*** Begin section ***
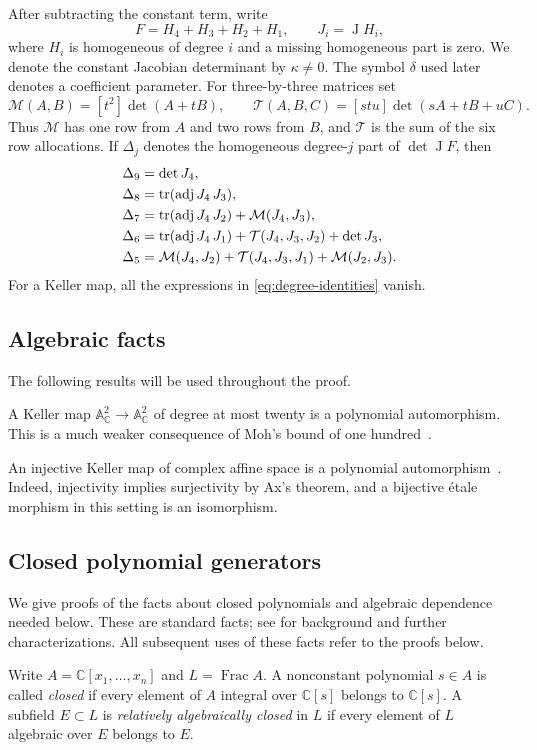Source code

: \documentclass[11pt,reqno]{amsart}
\numberwithin{equation}{section}
\theoremstyle{plain}
\theoremstyle{definition}
\theoremstyle{remark}
\newcommand{\C}{\mathbb C}
\newcommand{\A}{\mathbb A}
\newcommand{\tr}{\operatorname{tr}}
\newcommand{\adj}{\operatorname{adj}}
\newcommand{\Frac}{\operatorname{Frac}}
\newcommand{\J}{\operatorname J}
\newcommand{\Mi}{\mathcal M}
\newcommand{\Tri}{\mathcal T}
\begin{document}
After subtracting the constant term, write
\[
F=H_4+H_3+H_2+H_1,\qquad J_i=\J H_i,
\]
where $H_i$ is homogeneous of degree $i$ and a missing homogeneous part is zero. We denote the constant Jacobian determinant by $\kappa\ne0$. The symbol
$\delta$ used later denotes a coefficient parameter.
For three-by-three matrices set
\[
\Mi(A,B)=[t^2]\det(A+tB),\qquad
\Tri(A,B,C)=[stu]\det(sA+tB+uC).
\]
Thus $\Mi$ has one row from $A$ and two rows from $B$, and $\Tri$ is the sum of the six row allocations. If $\Delta_j$ denotes the homogeneous degree-$j$ part of $\det\J F$, then
\begin{align}
\Delta_9&=\det J_4,\notag\\
\Delta_8&=\tr(\adj J_4\,J_3),\notag\\
\Delta_7&=\tr(\adj J_4\,J_2)+\Mi(J_4,J_3),\label{eq:degree-identities}\\
\Delta_6&=\tr(\adj J_4\,J_1)+\Tri(J_4,J_3,J_2)+\det J_3,\notag\\
\Delta_5&=\Mi(J_4,J_2)+\Tri(J_4,J_3,J_1)+\Mi(J_2,J_3).\notag
\end{align}
For a Keller map, all the expressions in \eqref{eq:degree-identities} vanish.

\subsection{Algebraic facts}
The following results will be used throughout the proof.

A Keller map $\A^2_\C\to\A^2_\C$ of degree at most twenty is a polynomial automorphism. This is a much weaker consequence of Moh's bound of one hundred~\cite{Moh}.

An injective Keller map of complex affine space is a polynomial
automorphism~\cite{Ax,BCW}. Indeed, injectivity implies surjectivity by
Ax's theorem, and a bijective \'etale morphism in this setting is an
isomorphism.

\subsection{Closed polynomial generators}\label{sec:closed-generators}
We give proofs of the facts about closed polynomials and algebraic
dependence needed below. These are standard facts; see \cite{AP} for
background and further characterizations. All subsequent uses of these
facts refer to the proofs below.

Write $A=\C[x_1,\ldots,x_n]$ and $L=\Frac A$. A nonconstant
polynomial $s\in A$ is called \emph{closed} if every element of $A$
integral over $\C[s]$ belongs to $\C[s]$. A subfield $E\subset L$
is \emph{relatively algebraically closed} in $L$ if every element of
$L$ algebraic over $E$ belongs to $E$.
\end{document}
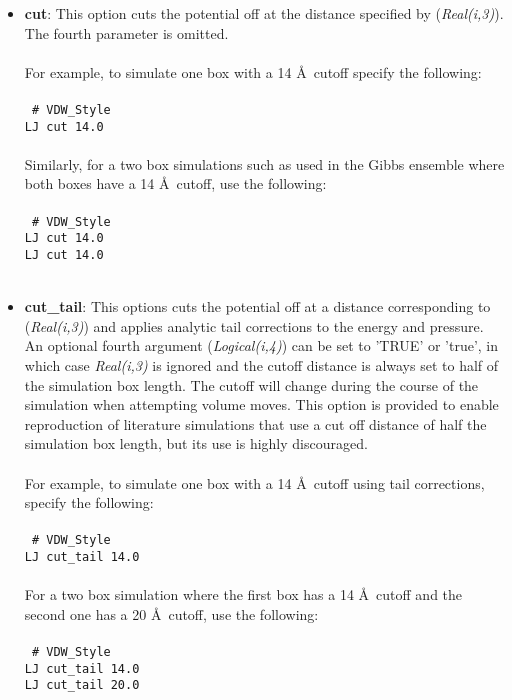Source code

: \begin{itemize}
\item \textbf{cut}: This option cuts the  potential  off at the  distance
specified by (\emph{Real(i,3)}). The fourth parameter is omitted. \\ \\
%
For example, to simulate one box with a 14 \AA\ cutoff specify the following:
\\ \\
\texttt{
\# VDW\_Style \\
LJ cut 14.0 } \\ \\
%
Similarly, for a two box simulations such as used in the Gibbs
ensemble where both boxes have a 14 \AA\ cutoff, use the
following: \\ \\
\texttt{
\# VDW\_Style \\
LJ cut 14.0 \\
LJ cut 14.0 } \\ \\
%
\item \textbf{cut\_tail}: This options cuts the potential off at a distance
corresponding to (\emph{Real(i,3)}) and applies analytic tail
corrections to the energy and pressure. An optional fourth argument
(\emph{Logical(i,4)}) can be set 
to 'TRUE' or 'true', in which case \emph{Real(i,3)} is ignored and the cutoff
distance is always set to half of the simulation box length. The
cutoff will change during the course of the simulation when attempting
volume moves.  This option is provided to enable reproduction of
literature simulations that use a cut off distance of half the
simulation box length, but its use is highly discouraged. \\ \\ 
%
For example, to simulate one box with a 14 \AA\ cutoff using tail
corrections, specify the following:
\\ \\
\texttt{
\# VDW\_Style \\
LJ cut\_tail 14.0 } \\ \\
%
For a two box simulation where the first box has a 14 \AA\ cutoff and
the second one has a 20 \AA\ cutoff, use the
following:
\\ \\
\texttt{
\# VDW\_Style \\
LJ cut\_tail 14.0 \\ 
LJ cut\_tail 20.0 } \\ \\

\end{itemize}
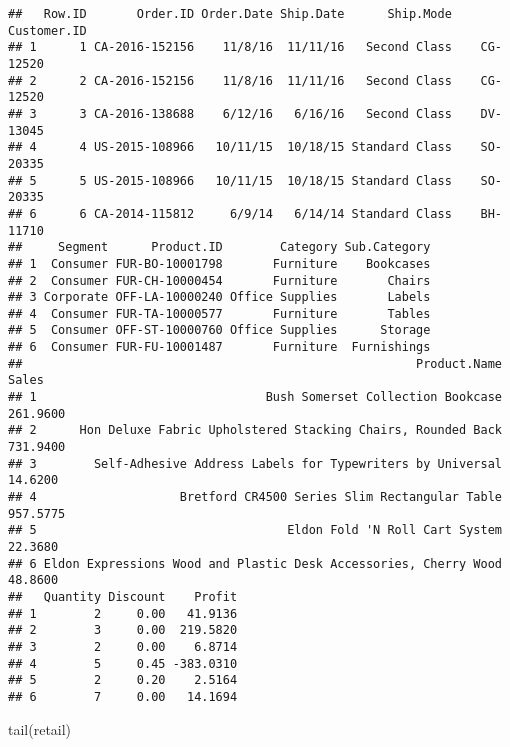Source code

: \documentclass[
]{article}
\newenvironment{Shaded}{\begin{snugshade}}{\end{snugshade}}
\newcommand{\FunctionTok}[1]{\textcolor[rgb]{0.00,0.00,0.00}{#1}}
\newcommand{\NormalTok}[1]{#1}
\begin{document}
\begin{verbatim}
##   Row.ID       Order.ID Order.Date Ship.Date      Ship.Mode Customer.ID
## 1      1 CA-2016-152156    11/8/16  11/11/16   Second Class    CG-12520
## 2      2 CA-2016-152156    11/8/16  11/11/16   Second Class    CG-12520
## 3      3 CA-2016-138688    6/12/16   6/16/16   Second Class    DV-13045
## 4      4 US-2015-108966   10/11/15  10/18/15 Standard Class    SO-20335
## 5      5 US-2015-108966   10/11/15  10/18/15 Standard Class    SO-20335
## 6      6 CA-2014-115812     6/9/14   6/14/14 Standard Class    BH-11710
##     Segment      Product.ID        Category Sub.Category
## 1  Consumer FUR-BO-10001798       Furniture    Bookcases
## 2  Consumer FUR-CH-10000454       Furniture       Chairs
## 3 Corporate OFF-LA-10000240 Office Supplies       Labels
## 4  Consumer FUR-TA-10000577       Furniture       Tables
## 5  Consumer OFF-ST-10000760 Office Supplies      Storage
## 6  Consumer FUR-FU-10001487       Furniture  Furnishings
##                                                       Product.Name    Sales
## 1                                Bush Somerset Collection Bookcase 261.9600
## 2      Hon Deluxe Fabric Upholstered Stacking Chairs, Rounded Back 731.9400
## 3        Self-Adhesive Address Labels for Typewriters by Universal  14.6200
## 4                    Bretford CR4500 Series Slim Rectangular Table 957.5775
## 5                                   Eldon Fold 'N Roll Cart System  22.3680
## 6 Eldon Expressions Wood and Plastic Desk Accessories, Cherry Wood  48.8600
##   Quantity Discount    Profit
## 1        2     0.00   41.9136
## 2        3     0.00  219.5820
## 3        2     0.00    6.8714
## 4        5     0.45 -383.0310
## 5        2     0.20    2.5164
## 6        7     0.00   14.1694
\end{verbatim}

\begin{Shaded}
\begin{Highlighting}[]
\FunctionTok{tail}\NormalTok{(retail)}
\end{Highlighting}
\end{Shaded}
\end{document}
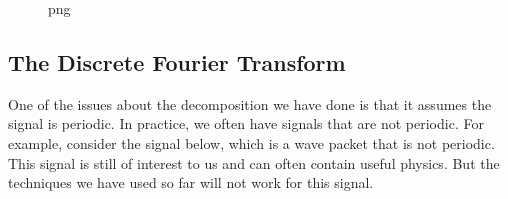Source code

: \begin{figure}
\centering
{}
\caption{png}
\end{figure}

\subsection{The Discrete Fourier
Transform}\label{the-discrete-fourier-transform}

One of the issues about the decomposition we have done is that it
assumes the signal is periodic. In practice, we often have signals that
are not periodic. For example, consider the signal below, which is a
wave packet that is not periodic. This signal is still of interest to us
and can often contain useful physics. But the techniques we have used so
far will not work for this signal.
*** End section ***
How to complete this task: Extract each line from the listing that holds the word "facts".

Output of the task:
\subsection{Algebraic facts}
We give proofs of the facts about closed polynomials and algebraic
dependence needed below. These are standard facts; see \cite{AP} for
facts refer to the proofs below.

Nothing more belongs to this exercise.